» **Exercise aim**: In this data, count the lines in which "Should" appears and give only that number.

[Records contained in a dataset]

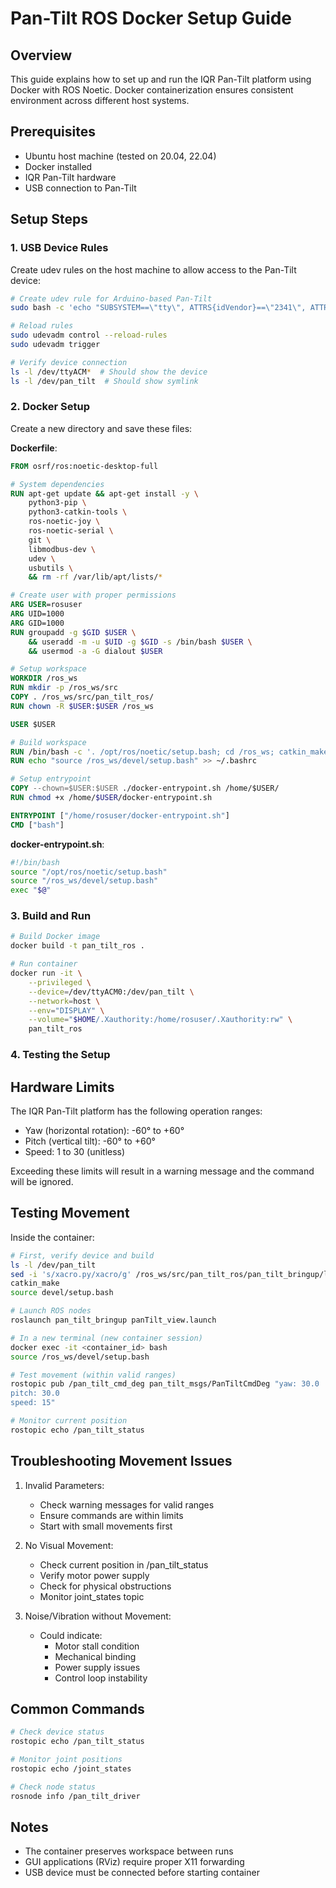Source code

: # Pan-Tilt ROS Docker Setup Guide

## Overview
This guide explains how to set up and run the IQR Pan-Tilt platform using Docker with ROS Noetic. Docker containerization ensures consistent environment across different host systems.

## Prerequisites
- Ubuntu host machine (tested on 20.04, 22.04)
- Docker installed
- IQR Pan-Tilt hardware
- USB connection to Pan-Tilt

## Setup Steps

### 1. USB Device Rules
Create udev rules on the host machine to allow access to the Pan-Tilt device:

```bash
# Create udev rule for Arduino-based Pan-Tilt
sudo bash -c 'echo "SUBSYSTEM==\"tty\", ATTRS{idVendor}==\"2341\", ATTRS{idProduct}==\"8037\", MODE:=\"0666\", GROUP:=\"dialout\", SYMLINK+=\"pan_tilt\"" > /etc/udev/rules.d/56-pan-tilt.rules'

# Reload rules
sudo udevadm control --reload-rules
sudo udevadm trigger

# Verify device connection
ls -l /dev/ttyACM*  # Should show the device
ls -l /dev/pan_tilt  # Should show symlink
```

### 2. Docker Setup

Create a new directory and save these files:

**Dockerfile**:
```dockerfile
FROM osrf/ros:noetic-desktop-full

# System dependencies
RUN apt-get update && apt-get install -y \
    python3-pip \
    python3-catkin-tools \
    ros-noetic-joy \
    ros-noetic-serial \
    git \
    libmodbus-dev \
    udev \
    usbutils \
    && rm -rf /var/lib/apt/lists/*

# Create user with proper permissions
ARG USER=rosuser
ARG UID=1000
ARG GID=1000
RUN groupadd -g $GID $USER \
    && useradd -m -u $UID -g $GID -s /bin/bash $USER \
    && usermod -a -G dialout $USER

# Setup workspace
WORKDIR /ros_ws
RUN mkdir -p /ros_ws/src
COPY . /ros_ws/src/pan_tilt_ros/
RUN chown -R $USER:$USER /ros_ws

USER $USER

# Build workspace
RUN /bin/bash -c '. /opt/ros/noetic/setup.bash; cd /ros_ws; catkin_make'
RUN echo "source /ros_ws/devel/setup.bash" >> ~/.bashrc

# Setup entrypoint
COPY --chown=$USER:$USER ./docker-entrypoint.sh /home/$USER/
RUN chmod +x /home/$USER/docker-entrypoint.sh

ENTRYPOINT ["/home/rosuser/docker-entrypoint.sh"]
CMD ["bash"]
```

**docker-entrypoint.sh**:
```bash
#!/bin/bash
source "/opt/ros/noetic/setup.bash"
source "/ros_ws/devel/setup.bash"
exec "$@"
```

### 3. Build and Run

```bash
# Build Docker image
docker build -t pan_tilt_ros .

# Run container
docker run -it \
    --privileged \
    --device=/dev/ttyACM0:/dev/pan_tilt \
    --network=host \
    --env="DISPLAY" \
    --volume="$HOME/.Xauthority:/home/rosuser/.Xauthority:rw" \
    pan_tilt_ros
```

### 4. Testing the Setup

## Hardware Limits
The IQR Pan-Tilt platform has the following operation ranges:
- Yaw (horizontal rotation): -60° to +60°
- Pitch (vertical tilt): -60° to +60°
- Speed: 1 to 30 (unitless)

Exceeding these limits will result in a warning message and the command will be ignored.

## Testing Movement
Inside the container:
```bash
# First, verify device and build
ls -l /dev/pan_tilt
sed -i 's/xacro.py/xacro/g' /ros_ws/src/pan_tilt_ros/pan_tilt_bringup/launch/panTilt_bringup.launch
catkin_make
source devel/setup.bash

# Launch ROS nodes
roslaunch pan_tilt_bringup panTilt_view.launch

# In a new terminal (new container session)
docker exec -it <container_id> bash
source /ros_ws/devel/setup.bash

# Test movement (within valid ranges)
rostopic pub /pan_tilt_cmd_deg pan_tilt_msgs/PanTiltCmdDeg "yaw: 30.0
pitch: 30.0
speed: 15"

# Monitor current position
rostopic echo /pan_tilt_status
```

## Troubleshooting Movement Issues
1. Invalid Parameters:
   - Check warning messages for valid ranges
   - Ensure commands are within limits
   - Start with small movements first

2. No Visual Movement:
   - Check current position in /pan_tilt_status
   - Verify motor power supply
   - Check for physical obstructions
   - Monitor joint_states topic

3. Noise/Vibration without Movement:
   - Could indicate:
     - Motor stall condition
     - Mechanical binding
     - Power supply issues
     - Control loop instability

## Common Commands

```bash
# Check device status
rostopic echo /pan_tilt_status

# Monitor joint positions
rostopic echo /joint_states

# Check node status
rosnode info /pan_tilt_driver
```

## Notes
- The container preserves workspace between runs
- GUI applications (RViz) require proper X11 forwarding
- USB device must be connected before starting container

» **Written reply**: 2